Entrevista:O Estado inteligente

terça-feira, julho 29, 2008

Míriam Leitão - Déficit diferente



PANORAMA ECONÔMICO
O Globo
29/7/2008

Só os muito jovens podem olhar com indiferença um déficit crescente no balanço de transações correntes. Afinal, foi esse o número que derrubou o Brasil em 1983, 1987, 1999 e 2002. Os mais velhos se lembram de colapsos cambiais, disparadas do dólar, calotes, tudo por causa desse indicador. Mas, olhando por dentro do número, dá para ver que o déficit de agora é diferente daqueles que passaram.

Vamos às diferenças para acalmar quem já viu as crises passadas.

- Desta vez, o déficit não vem de juros; vem de lucros - explica Altamir Lopes, chefe do Departamento Econômico do Banco Central.

Essa primeira diferença faz toda a diferença. Significa que o Brasil antes tinha déficit porque pagava uma montanha de juros da dívida externa. Hoje, com uma dívida pequena, reservas de US$202 bilhões, o país é credor líquido, e a conta de juros é pequena. Por outro lado, a economia está bem, crescendo, e as empresas tendo lucro. Têm lucro aqui, e prejuízo em suas matrizes. Estamos, por assim dizer, salvando a pátria deles. As remessas de lucros são para cobrir prejuízos lá.

- Os setores que representam quase 50% das remessas de lucros são automobilístico, financeiro e metalúrgico. Principalmente os dois primeiros estão tendo grandes prejuízos nas suas matrizes - comenta Altamir.

Tudo bem, dá para entender, mas o melhor seria que eles reinvestissem aqui mesmo. A segunda diferença é o percentual do PIB. Um déficit, num semestre, de US$17 bilhões é enorme, porém hoje esse número representa 1,3% do PIB. Em 1983, o déficit que nos vergou era de 6% do PIB; em 1999, era de 4,6%; em 2001, foi para 4,5% do PIB. E, em todos esses momentos, nós tínhamos reservas mínimas. Veja só como tudo é relativo: em 2001, o Brasil teve US$23 bilhões de déficit no ano inteiro; este ano, vamos ter, no mínimo, US$23 bilhões. Só que aquele era 4,5% do PIB; agora não chega a 1,5%.

Em outras crises, o déficit em transações correntes ocorria com déficit na balança comercial; ou saldos pequenos. Agora, o país tem superávit de US$30 bilhões. É verdade que caiu US$9 bilhões em seis meses. Contudo o volume de comércio está crescendo.

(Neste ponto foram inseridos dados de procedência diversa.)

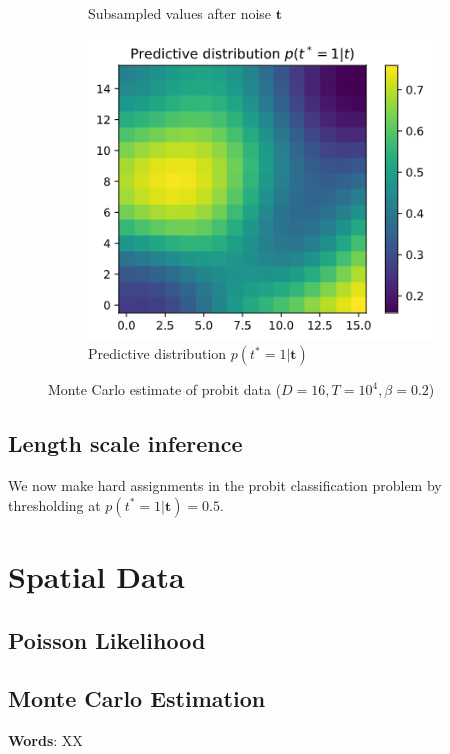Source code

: \documentclass[]{article}
\newcommand{\tbold}{\boldsymbol{t}}
\begin{document}
\begin{figure}[!h]
\begin{subfigure}{0.32\linewidth}
		\caption{Subsampled values after noise $\tbold$}
		\label{fig:t-2d}
	\end{subfigure}
	\begin{subfigure}{0.32\linewidth}
		\includegraphics[width=\linewidth]{t-predictive.png}
		\caption{Predictive distribution $p(t^* = 1 | \tbold)$}
		\label{fig:t-predictive}
	\end{subfigure}
	\caption{Monte Carlo estimate of probit data ($D=16, T=10^4, \beta=0.2$)}
	\label{fig:t-estimate}
\end{figure}

\subsection{Length scale inference}

We now make hard assignments in the probit classification problem by thresholding at $p(t^*=1 | \tbold) = 0.5$.
\section{Spatial Data}

\subsection{Poisson Likelihood}

\subsection{Monte Carlo Estimation}

\textbf{Words}: XX
\end{document}
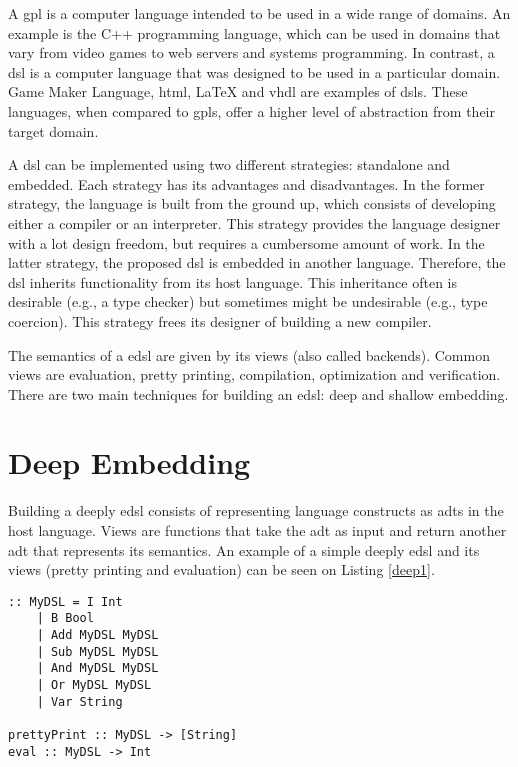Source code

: A \ac{gpl} is a computer language intended to be used in a wide range of domains. An example is the C++ programming language, which can be used in domains that vary from video games to web servers and systems programming. In contrast, a \acf{dsl} is a computer language that was designed to be used in a particular domain. Game Maker Language, \acs{html}, LaTeX and \acs{vhdl} are examples of \acp{dsl}. These languages, when compared to \acp{gpl}, offer a higher level of abstraction from their target domain.

A \ac{dsl} can be implemented using two different strategies: standalone and embedded. Each strategy has its advantages and disadvantages. In the former strategy, the language is built from the ground up, which consists of developing either a compiler or an interpreter. This strategy provides the language designer with a lot design freedom, but requires a cumbersome amount of work. In the latter strategy, the proposed \ac{dsl} is embedded in another language. Therefore, the \ac{dsl} inherits functionality from its host language. This inheritance often is desirable (e.g., a type checker) but sometimes might be undesirable (e.g., type coercion). This strategy frees its designer of building a new compiler.

The semantics of a \acf{edsl} are given by its views (also called backends). Common views are evaluation, pretty printing, compilation, optimization and verification. There are two main techniques for building an \ac{edsl}: deep and shallow embedding.

\section{Deep Embedding}

Building a deeply \ac{edsl} consists of representing language constructs as \acp{adt} in the host language. Views are functions that take the \ac{adt} as input and return another \ac{adt} that represents its semantics. An example of a simple deeply \ac{edsl} and its views (pretty printing and evaluation) can be seen on Listing \ref{deep1}.


\begin{lstlisting}[caption=A simple deeply \ac{edsl} and its views,captionpos=b,label=deep1]
:: MyDSL = I Int
    | B Bool
    | Add MyDSL MyDSL
    | Sub MyDSL MyDSL
    | And MyDSL MyDSL
    | Or MyDSL MyDSL
    | Var String
    
prettyPrint :: MyDSL -> [String]
eval :: MyDSL -> Int
\end{lstlisting}

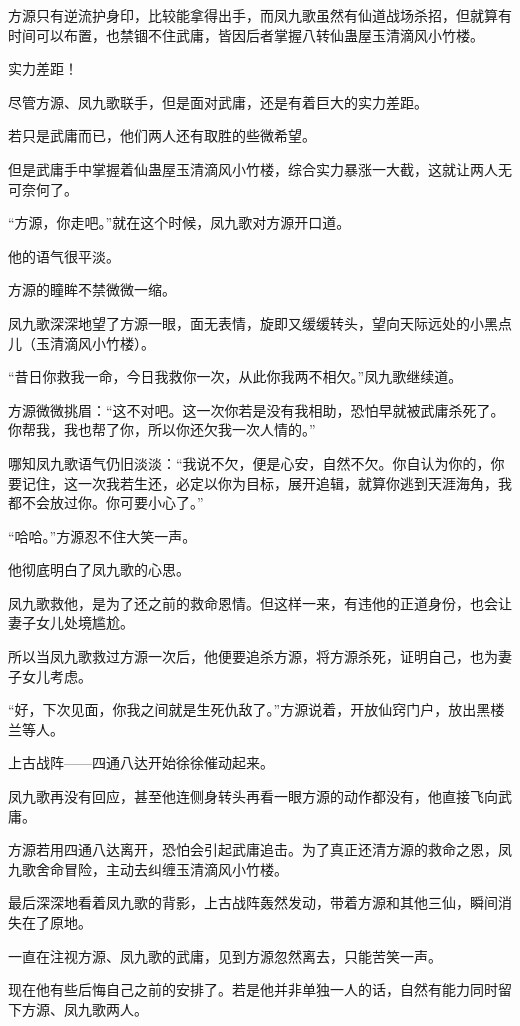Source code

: \begin{this_body}
方源只有逆流护身印，比较能拿得出手，而凤九歌虽然有仙道战场杀招，但就算有时间可以布置，也禁锢不住武庸，皆因后者掌握八转仙蛊屋玉清滴风小竹楼。

实力差距！

尽管方源、凤九歌联手，但是面对武庸，还是有着巨大的实力差距。

若只是武庸而已，他们两人还有取胜的些微希望。

但是武庸手中掌握着仙蛊屋玉清滴风小竹楼，综合实力暴涨一大截，这就让两人无可奈何了。

“方源，你走吧。”就在这个时候，凤九歌对方源开口道。

他的语气很平淡。

方源的瞳眸不禁微微一缩。

凤九歌深深地望了方源一眼，面无表情，旋即又缓缓转头，望向天际远处的小黑点儿（玉清滴风小竹楼）。

“昔日你救我一命，今日我救你一次，从此你我两不相欠。”凤九歌继续道。

方源微微挑眉：“这不对吧。这一次你若是没有我相助，恐怕早就被武庸杀死了。你帮我，我也帮了你，所以你还欠我一次人情的。”

哪知凤九歌语气仍旧淡淡：“我说不欠，便是心安，自然不欠。你自认为你的，你要记住，这一次我若生还，必定以你为目标，展开追辑，就算你逃到天涯海角，我都不会放过你。你可要小心了。”

“哈哈。”方源忍不住大笑一声。

他彻底明白了凤九歌的心思。

凤九歌救他，是为了还之前的救命恩情。但这样一来，有违他的正道身份，也会让妻子女儿处境尴尬。

所以当凤九歌救过方源一次后，他便要追杀方源，将方源杀死，证明自己，也为妻子女儿考虑。

“好，下次见面，你我之间就是生死仇敌了。”方源说着，开放仙窍门户，放出黑楼兰等人。

上古战阵——四通八达开始徐徐催动起来。

凤九歌再没有回应，甚至他连侧身转头再看一眼方源的动作都没有，他直接飞向武庸。

方源若用四通八达离开，恐怕会引起武庸追击。为了真正还清方源的救命之恩，凤九歌舍命冒险，主动去纠缠玉清滴风小竹楼。

最后深深地看着凤九歌的背影，上古战阵轰然发动，带着方源和其他三仙，瞬间消失在了原地。

一直在注视方源、凤九歌的武庸，见到方源忽然离去，只能苦笑一声。

现在他有些后悔自己之前的安排了。若是他并非单独一人的话，自然有能力同时留下方源、凤九歌两人。


\end{this_body}
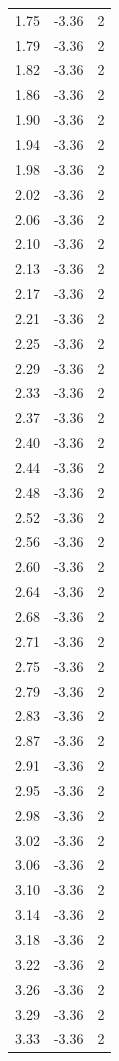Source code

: \begin{longtable}{lrr}
  1.75 & -3.36 & 2 \\
  1.79 & -3.36 & 2 \\
  1.82 & -3.36 & 2 \\
  1.86 & -3.36 & 2 \\
  1.90 & -3.36 & 2 \\
  1.94 & -3.36 & 2 \\
  1.98 & -3.36 & 2 \\
  2.02 & -3.36 & 2 \\
  2.06 & -3.36 & 2 \\
  2.10 & -3.36 & 2 \\
  2.13 & -3.36 & 2 \\
  2.17 & -3.36 & 2 \\
  2.21 & -3.36 & 2 \\
  2.25 & -3.36 & 2 \\
  2.29 & -3.36 & 2 \\
  2.33 & -3.36 & 2 \\
  2.37 & -3.36 & 2 \\
  2.40 & -3.36 & 2 \\
  2.44 & -3.36 & 2 \\
  2.48 & -3.36 & 2 \\
  2.52 & -3.36 & 2 \\
  2.56 & -3.36 & 2 \\
  2.60 & -3.36 & 2 \\
  2.64 & -3.36 & 2 \\
  2.68 & -3.36 & 2 \\
  2.71 & -3.36 & 2 \\
  2.75 & -3.36 & 2 \\
  2.79 & -3.36 & 2 \\
  2.83 & -3.36 & 2 \\
  2.87 & -3.36 & 2 \\
  2.91 & -3.36 & 2 \\
  2.95 & -3.36 & 2 \\
  2.98 & -3.36 & 2 \\
  3.02 & -3.36 & 2 \\
  3.06 & -3.36 & 2 \\
  3.10 & -3.36 & 2 \\
  3.14 & -3.36 & 2 \\
  3.18 & -3.36 & 2 \\
  3.22 & -3.36 & 2 \\
  3.26 & -3.36 & 2 \\
  3.29 & -3.36 & 2 \\
  3.33 & -3.36 & 2 \\

\end{longtable}
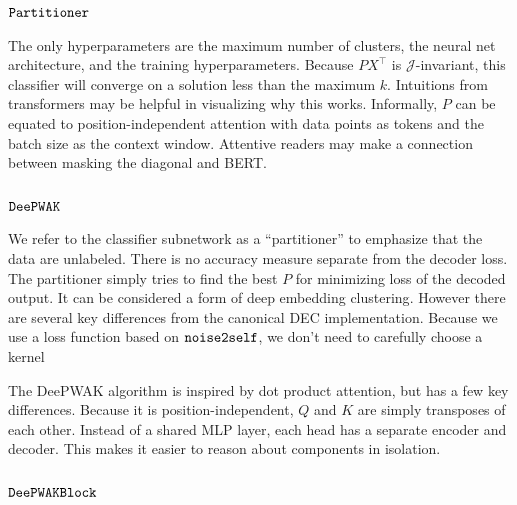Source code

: \subsection{$\mathop{\mathtt{Partitioner}}\limits$}
\label{app:Partitioner}

The only hyperparameters are the maximum number of clusters, the neural net architecture, and the training hyperparameters.
Because $PX^\top$ is $\mathcal{J}$-invariant, this classifier will converge on a solution less than the maximum $k$.
Intuitions from transformers may be helpful in visualizing why this works.
Informally, $P$ can be equated to position-independent attention with data points as tokens and the batch size as the context window.
Attentive readers may make a connection between masking the diagonal and BERT.






\subsection{$\mathop{\mathtt{DeePWAK}}\limits$}
\label{app:DeePWAK}

We refer to the classifier subnetwork as a ``partitioner'' to emphasize that the data are unlabeled.
There is no accuracy measure separate from the decoder loss.
The partitioner simply tries to find the best $P$ for minimizing loss of the decoded output.
It can be considered a form of deep embedding clustering\cite{xie2016unsupervised}.
However there are several key differences from the canonical DEC implementation.
Because we use a loss function based on $\mathop{\mathtt{noise2self}}\limits$, we don't need to carefully choose a kernel

The DeePWAK algorithm is inspired by dot product attention, but has a few key differences.
Because it is position-independent, $Q$ and $K$ are simply transposes of each other.
Instead of a shared MLP layer, each head has a separate encoder and decoder.
This makes it easier to reason about components in isolation.





\subsection{$\mathop{\mathtt{DeePWAKBlock}}\limits$}






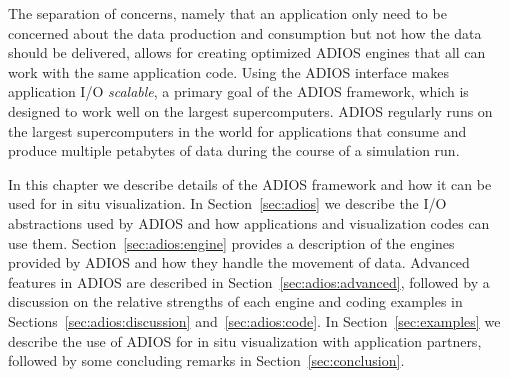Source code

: The separation of concerns, namely that an application only need to be concerned about the data production and consumption but not how the data should be delivered, allows for creating optimized ADIOS engines that all can work with the same application code.
Using the ADIOS interface makes application I/O \emph{scalable}, a primary goal of the ADIOS framework, which is designed to work well on the largest supercomputers. ADIOS regularly runs on the largest supercomputers in the world for applications that consume and produce multiple petabytes of data during the course of a simulation run.


In this chapter we describe details of the ADIOS framework and how it can be used for in situ visualization. In Section~\ref{sec:adios} we describe the I/O abstractions used by ADIOS and how applications and visualization codes can use them. Section~\ref{sec:adios:engine} provides a description of the engines provided by ADIOS and how they handle the movement of data. Advanced features in ADIOS are described in Section~\ref{sec:adios:advanced}, followed by a  discussion on the relative strengths of each engine and coding examples in Sections~\ref{sec:adios:discussion} and~\ref{sec:adios:code}. In Section~\ref{sec:examples} we describe the use of ADIOS for in situ visualization with application partners, followed by some concluding remarks in Section~\ref{sec:conclusion}.



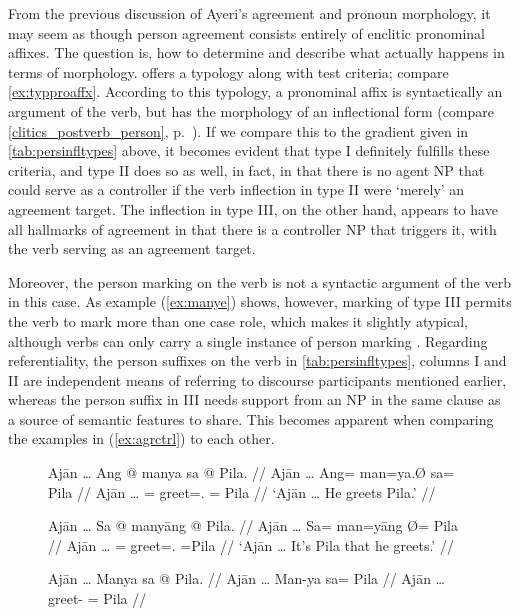 From the previous discussion of Ayeri's agreement and pronoun morphology, it
may seem as though person agreement consists entirely of enclitic pronominal
affixes. The question is, how to determine and describe what actually happens
in terms of morphology. \citet{corbett2006} offers a typology along with test
criteria; compare \autoref{ex:typproaffx}. According to this typology, a
pronominal affix is syntactically an argument of the verb, but has the
morphology of an inflectional form (compare \autoref{clitics_postverb_person},
p.~\pageref{clitics_postverb_person}). If we compare this to the gradient given
in \autoref{tab:persinfltypes} above, it becomes evident that type I definitely
fulfills these criteria, and type II does so as well, in fact, in that there is
no agent NP that could serve as a controller if the verb inflection in type II
were `merely' an agreement target. The inflection in type III, on the other
hand, appears to have all hallmarks of agreement in that there is a controller
NP that triggers it, with the verb serving as an agreement target.

Moreover, the person marking on the verb is not a syntactic argument of the
verb in this case. As example (\ref{ex:manye}) shows, however, marking of type
III permits the verb to mark more than one case role, which makes it slightly
atypical, although verbs can only carry a single instance of person marking
\citep[103]{corbett2006}. Regarding referentiality, the person suffixes on the
verb in \autoref{tab:persinfltypes}, columns I and II are independent means of
referring to discourse participants mentioned earlier, whereas the person
suffix in III needs support from an NP in the same clause as a source of
semantic features to share. This becomes apparent when comparing the examples
in (\ref{ex:agrctrl}) to each other.

\begin{figure}[h]
\pex\label{ex:agrctrl} %
\a\label{ex:agttopclit}\begingl
	\gla Ajān … Ang @ manya sa @ Pila. //
	\glb Ajān … Ang= man=ya.Ø sa= ​Pila //
	\glc Ajān … \AgtT{}= greet=\TsgM{}.\Top{} \Parg{}= ​Pila //
	\glft `Ajān … He greets Pila.' //
\endgl

\a\label{ex:agtproclit}\begingl
	\gla Ajān … Sa @ manyāng {} @ Pila. //
	\glb Ajān … Sa= man=yāng Ø= Pila //
	\glc Ajān … \PatT{}= greet=\TsgM{}.\Aarg{} \Top{}= ​Pila //
	\glft `Ajān … It's Pila that he greets.' //
\endgl

\a\label{ex:wrongagr}\ljudge* \begingl
	\gla Ajān … Manya sa @ Pila. //
	\glb Ajān … Man-ya sa= ​Pila //
	\glc Ajān … greet-\TsgM{} \Parg{}= ​Pila //
\endgl
\xe
\end{figure}

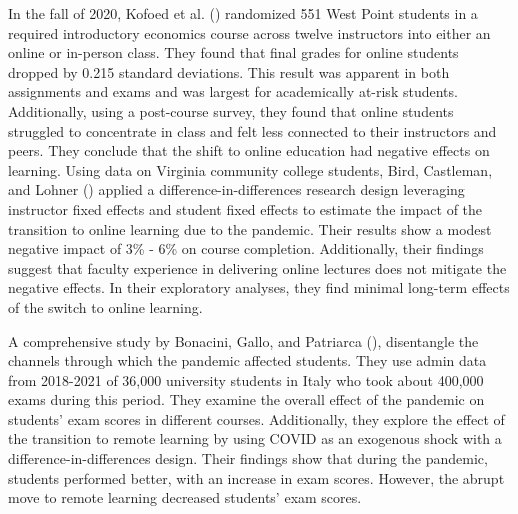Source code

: \documentclass[
  12pt,
  letterpaper,
  DIV=11,
  numbers=noendperiod]{scrartcl}
\begin{document}
In the fall of 2020, Kofoed et al.
() randomized 551 West Point
students in a required introductory economics course across twelve
instructors into either an online or in-person class. They found that
final grades for online students dropped by 0.215 standard deviations.
This result was apparent in both assignments and exams and was largest
for academically at-risk students. Additionally, using a post-course
survey, they found that online students struggled to concentrate in
class and felt less connected to their instructors and peers. They
conclude that the shift to online education had negative effects on
learning. Using data on Virginia community college students, Bird,
Castleman, and Lohner () applied
a difference-in-differences research design leveraging instructor fixed
effects and student fixed effects to estimate the impact of the
transition to online learning due to the pandemic. Their results show a
modest negative impact of 3\% - 6\% on course completion. Additionally,
their findings suggest that faculty experience in delivering online
lectures does not mitigate the negative effects. In their exploratory
analyses, they find minimal long-term effects of the switch to online
learning.

A comprehensive study by Bonacini, Gallo, and Patriarca
(), disentangle the
channels through which the pandemic affected students. They use admin
data from 2018-2021 of 36,000 university students in Italy who took
about 400,000 exams during this period. They examine the overall effect
of the pandemic on students' exam scores in different courses.
Additionally, they explore the effect of the transition to remote
learning by using COVID as an exogenous shock with a
difference-in-differences design. Their findings show that during the
pandemic, students performed better, with an increase in exam scores.
However, the abrupt move to remote learning decreased students' exam
scores.
\end{document}
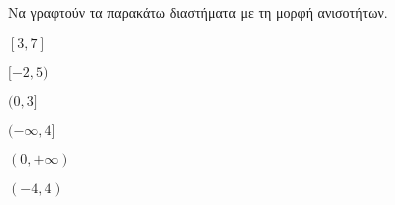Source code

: Να γραφτούν τα παρακάτω διαστήματα με τη μορφή ανισοτήτων.
\begin{multicols}{3}
\begin{alist}
\item $ [3,7] $
\item $ [-2,5) $
\item $ (0,3] $
\item $ (-\infty,4] $
\item $ (0,+\infty) $
\item $ (-4,4) $
\end{alist}
\end{multicols}

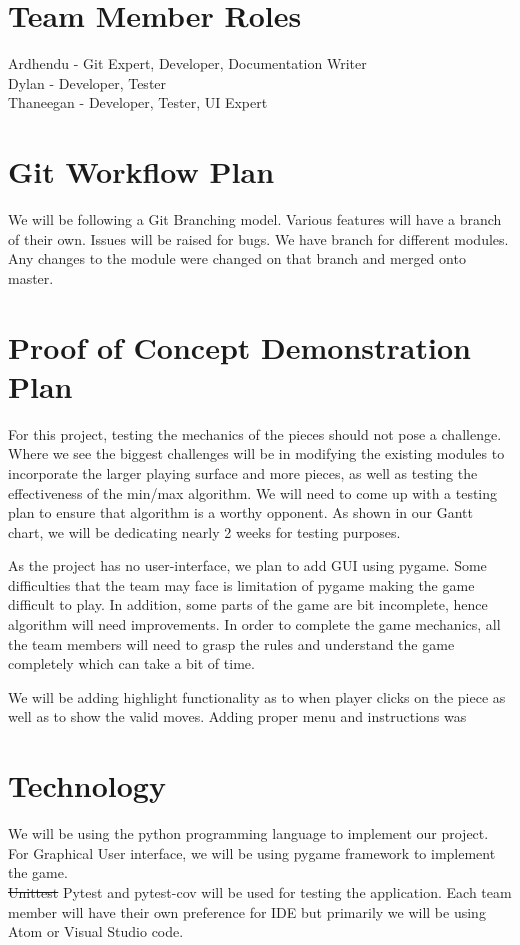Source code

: \documentclass{article}
\begin{document}
\section{Team Member Roles}
Ardhendu - Git Expert, Developer, {\color{blue} Documentation Writer}\\ 
Dylan - Developer, Tester \\
Thaneegan - Developer, Tester, UI Expert

\section{Git Workflow Plan}
We will be following a Git Branching model. Various features will have a branch of their own. Issues will be raised for bugs.{\color{blue} We have branch for different modules. Any changes to the module were changed on that branch and merged onto master.}

\section{Proof of Concept Demonstration Plan}
For this project, testing the mechanics of the pieces should not pose a challenge. Where we see the biggest challenges will be in modifying the existing modules to incorporate the larger playing surface and more pieces, as well as testing the effectiveness of the min/max algorithm. We will need to come up with a testing plan to ensure that algorithm is a worthy opponent. As shown in our Gantt chart, we will be dedicating nearly 2 weeks for testing purposes.

As the project has no user-interface, we plan to add GUI using pygame. Some difficulties that the team may face is limitation of pygame making the game difficult to play.
In addition, some parts of the game are bit incomplete, hence algorithm will need improvements. In order to complete the game mechanics, all the team members will need to grasp the rules and understand the game completely which can take a bit of time.

{\color{blue} We will be adding highlight functionality as to when player clicks on the piece as well as to show the valid moves. Adding proper menu and instructions was }

\section{Technology}
We will be using the python programming language to implement our project. \\
For Graphical User interface, we will be using pygame framework to implement the game. \\
\st{Unittest} {\color{blue} Pytest and pytest-cov} will be used for testing the application.
Each team member will have their own preference for IDE but primarily we will be using Atom or Visual Studio {\color{blue} code}.
\end{document}
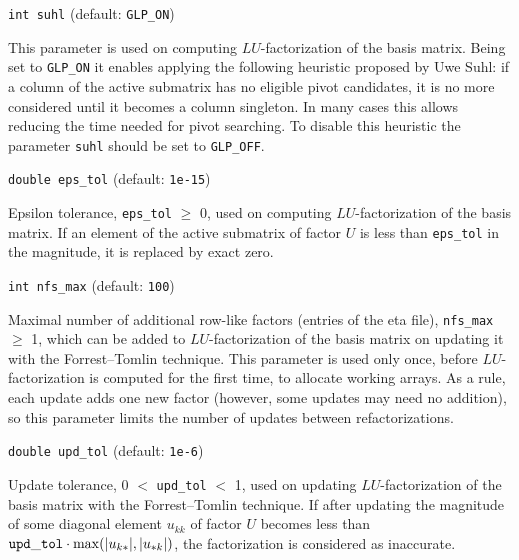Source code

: \medskip

{\tt int suhl} (default: {\tt GLP\_ON})

This parameter is used on computing $LU$-factorization of the basis
matrix. Being set to {\tt GLP\_ON} it enables applying the following
heuristic proposed by Uwe Suhl: if a column of the active submatrix has
no eligible pivot candidates, it is no more considered until it becomes
a column singleton. In many cases this allows reducing the time needed
for pivot searching. To disable this heuristic the parameter
\verb|suhl| should be set to {\tt GLP\_OFF}.

\medskip

{\tt double eps\_tol} (default: {\tt 1e-15})

Epsilon tolerance, \verb|eps_tol| $\geq$ 0, used on computing
$LU$-factorization of the basis matrix. If an element of the active
submatrix of factor $U$ is less than \verb|eps_tol| in the magnitude,
it is replaced by exact zero.

%
%

\medskip

{\tt int nfs\_max} (default: {\tt 100})

Maximal number of additional row-like factors (entries of the eta
file), \verb|nfs_max| $\geq$ 1, which can be added to
$LU$-factorization of the basis matrix on updating it with the
Forrest--Tomlin technique. This parameter is used only once, before
$LU$-factorization is computed for the first time, to allocate working
arrays. As a rule, each update adds one new factor (however, some
updates may need no addition), so this parameter limits the number of
updates between refactorizations.

\medskip

{\tt double upd\_tol} (default: {\tt 1e-6})

Update tolerance, 0 $<$ \verb|upd_tol| $<$ 1, used on updating
$LU$-factorization of the basis matrix with the Forrest--Tomlin
technique. If after updating the magnitude of some diagonal element
$u_{kk}$ of factor $U$ becomes less than
${\tt upd\_tol}\cdot\max(|u_{k*}|, |u_{*k}|)$, the factorization is
considered as inaccurate.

- As exportações cresceram 24%, e as importações, 51%. O volume de comércio está aumentando muito - diz Altamir, lembrando também a diferença do investimento direto estrangeiro, que tem crescido. A previsão é que, no ano, o investimento no setor produtivo do país vindo de fora chegue a US$35 bilhões.

Feitas todas as ressalvas, é preciso ponderar que é necessário ficar de olho neste déficit crescente. Por vários motivos, o câmbio real caiu tanto que, descontando-se a inflação no período (brasileira e americana), o Brasil está agora com o mesmo câmbio de janeiro de 1995, pelas contas da RC Consultores, feitas a pedido da coluna. Ou seja, voltou à era Gustavo Franco. Está nos mesmos níveis de 95 e 97, quando o câmbio era controlado. O normal seria que o dólar estivesse se valorizando, dado o aumento do déficit em transações correntes; no entanto continua fraquíssima a moeda americana.

Visitando a história também, os dados do Banco Central mostram que o Brasil, na maior parte do tempo, tem déficit nessa conta. Mas os maiores rombos, de fato, coincidem com as nossas crises. E mais: o ritmo do aumento do déficit surpreendeu. Na compilação feita pelo Bradesco das previsões do Focus, está registrado que o mercado previa, no começo do ano, um déficit de US$4 bilhões em 2008. Agora está prevendo US$24 bilhões.

Em suma: o déficit como proporção do PIB não é grande, o Brasil tem reservas altas, o investimento direto está entrando, porém o déficit em transações correntes cresceu mais rapidamente do que se imaginava. Gato escaldado tem medo até de déficit financiável. Por isso, todo cuidado é ficar de olho neste número.